I’d seen a lot of sleepwalkers and a surprising number of chimera since then, and I hadn’t connected to any of them as quickly as I’d connected to Anna. The only logical answer was that I wasn’t connecting to Anna at all: I was reconnecting to Tansy. Nothing else made sense.

“It’s her,” said Adam, finally abandoning his efforts to get Anna to respond to him clutching her hand. He turned to look at the rest of us, tears pouring down his cheeks. “Mom, please. You have to fix this. You have to make this better. You have to put her back where she belongs. Please.”

“I doubt Steven left Tansy’s original host intact,” said Dr. Cale. She was trying to be gentle, but there was a broken-hearted bleakness in her voice that telegraphed her distress as clearly as her tears. “Even if he did, the amount of damage he must have done digging her core out of the host’s brain… I can’t, Adam. I’m so sorry.” She looked at Anna and her breath caught, hitching her chest. She pressed a hand against her sternum, like she was trying to keep herself from losing her composure completely. Eyes on Anna now, she repeated softly, “I’m so sorry.”

“Wait—are we seriously assuming that Dr. Banks extracted Tansy’s implant from its original host and placed it in a new body?” asked Nathan. All three of us turned to look at him. Adam looked baffled, and I was willing to bet that my own expression was very similar. I spent so much time trying to think of myself as a human being that sometimes I forgot I wasn’t one. The corollary to this was that sometimes I did such a good job that I also forgot that we weren’t the same. Nathan didn’t know the things I knew. He didn’t understand the things I understood.

I could love him until the day I died, and we would never be the same species. No matter how hard I tried to pretend.

“It’s possible to remove a mature implant from its original host body and move it into a new host,” said Dr. Cale. “You know that.
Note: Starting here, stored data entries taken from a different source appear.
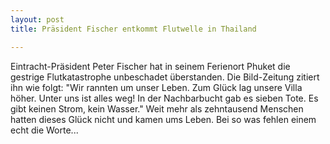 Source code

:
 ```yaml
---
layout: post
title: Präsident Fischer entkommt Flutwelle in Thailand

---
```


Eintracht-Präsident Peter Fischer hat in seinem Ferienort Phuket die gestrige Flutkatastrophe unbeschadet überstanden. Die Bild-Zeitung zitiert ihn wie folgt: "Wir rannten um unser Leben. Zum Glück lag unsere Villa höher. Unter uns ist alles weg! In der Nachbarbucht gab es sieben Tote. Es gibt keinen Strom, kein Wasser." Weit mehr als zehntausend Menschen hatten dieses Glück nicht und kamen ums Leben. Bei so was fehlen einem echt die Worte...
The implant has to be stable for the process to work, of course, but that’s not the primary issue.”

“That’s not…” Nathan’s voice tapered off, replaced by a brief, disbelieving burst of laughter. “That’s not the primary issue? You’re talking about cutting open a chimera and scooping them out of their own heads, and that’s not the primary issue? I knew it could happen, but come on, Mom! This is… I don’t even know what this is.”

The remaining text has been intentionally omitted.